Matt’s current research interests are data compression and
the
social impact of artificial intelligence.
He helped develop
the
PAQ series of compressors, which are top ranked on many benchmarks,
using a new algorithm called context mixing. He also maintains the
large
text benchmark which he hopes will promote research in natural
language
modeling.
He authored
Computer Security: A Survey of Attacks and Defenses,
A Model for Recursively Self Improving Programs,
Text Compression as a Test for Artificial Intelligence,
Fast Text Compression with Neural Networks, and
Adaptive Weighing of Context Models for Lossless Data
Compression,
and coauthored
Learning Nonstationary Models of Normal Network Traffic for Detecting
Novel Attacks,
Fusion of Information Retrieval Engines (FIRE),
Modeling Multiple Time Series for Anomaly Detection, and
PHAD: Packet Header Anomaly Detection for Indentifying Hostile
Network
Traffic.
Matt earned his
A.S. at Cape Cod Community College in 1982.

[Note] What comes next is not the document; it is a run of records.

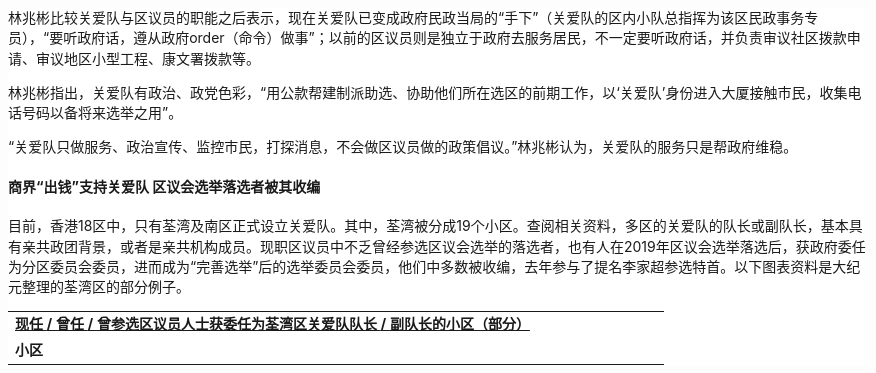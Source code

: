   林兆彬比较关爱队与区议员的职能之后表示，现在关爱队已变成政府民政当局的“手下”（关爱队的区内小队总指挥为该区民政事务专员），“要听政府话，遵从政府order（命令）做事”；以前的区议员则是独立于政府去服务居民，不一定要听政府话，并负责审议社区拨款申请、审议地区小型工程、康文署拨款等。
 </p>
 <p>
  林兆彬指出，关爱队有政治、政党色彩，“用公款帮建制派助选、协助他们所在选区的前期工作，以‘关爱队’身份进入大厦接触市民，收集电话号码以备将来选举之用”。
 </p>
 <p>
  “关爱队只做服务、政治宣传、监控市民，打探消息，不会做区议员做的政策倡议。”林兆彬认为，关爱队的服务只是帮政府维稳。
 </p>
 <h4>
  商界“出钱”支持关爱队 区议会选举落选者被其收编
 </h4>
 <p>
  目前，香港18区中，只有荃湾及南区正式设立关爱队。其中，荃湾被分成19个小区。查阅相关资料，多区的关爱队的队长或副队长，基本具有亲共政团背景，或者是亲共机构成员。现职区议员中不乏曾经参选区议会选举的落选者，也有人在2019年区议会选举落选后，获政府委任为分区委员会委员，进而成为“完善选举”后的选举委员会委员，他们中多数被收编，去年参与了提名李家超参选特首。以下图表资料是大纪元整理的荃湾区的部分例子。
 </p>
 <table width="642">
  <tbody>
   <tr>
    <td colspan="7" width="642">
     <strong>
      <u>
       现任
      </u>
     </strong>
     <strong>
      <u>
       /
      </u>
     </strong>
     <strong>
      <u>
       曾任
      </u>
     </strong>
     <strong>
      <u>
       /
      </u>
     </strong>
     <strong>
      <u>
       曾参选区议员人士获委任为荃湾区关爱队队长
      </u>
     </strong>
     <strong>
      <u>
       /
      </u>
     </strong>
     <strong>
      <u>
       副队长的小区（部分）
      </u>
     </strong>
    </td>
   </tr>
   <tr>
    <td width="56">
     <strong>
      小区
     </strong>
    </td>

He earned his BSEE in Computer Engineering at the University of
Massachusetts Dartmouth in 1984. He earned his
MSEE in Computer Engineering at Florida Tech in 1988 with the thesis
“Grid Logic:
Programmable Logic
that Implements Neural Networks.”
He earned his MSCS at Florida Tech in 1998 with the thesis
Complexity of
Adaptive Spatial
Indexing for Robust
Distributed Data.
He earned his Ph.D. in Computer Science at Florida Tech in 2003
with the dissertation topic
A Machine Learning
Approach to Detecting Attacks by Identifying
Anomalies in Network Traffic.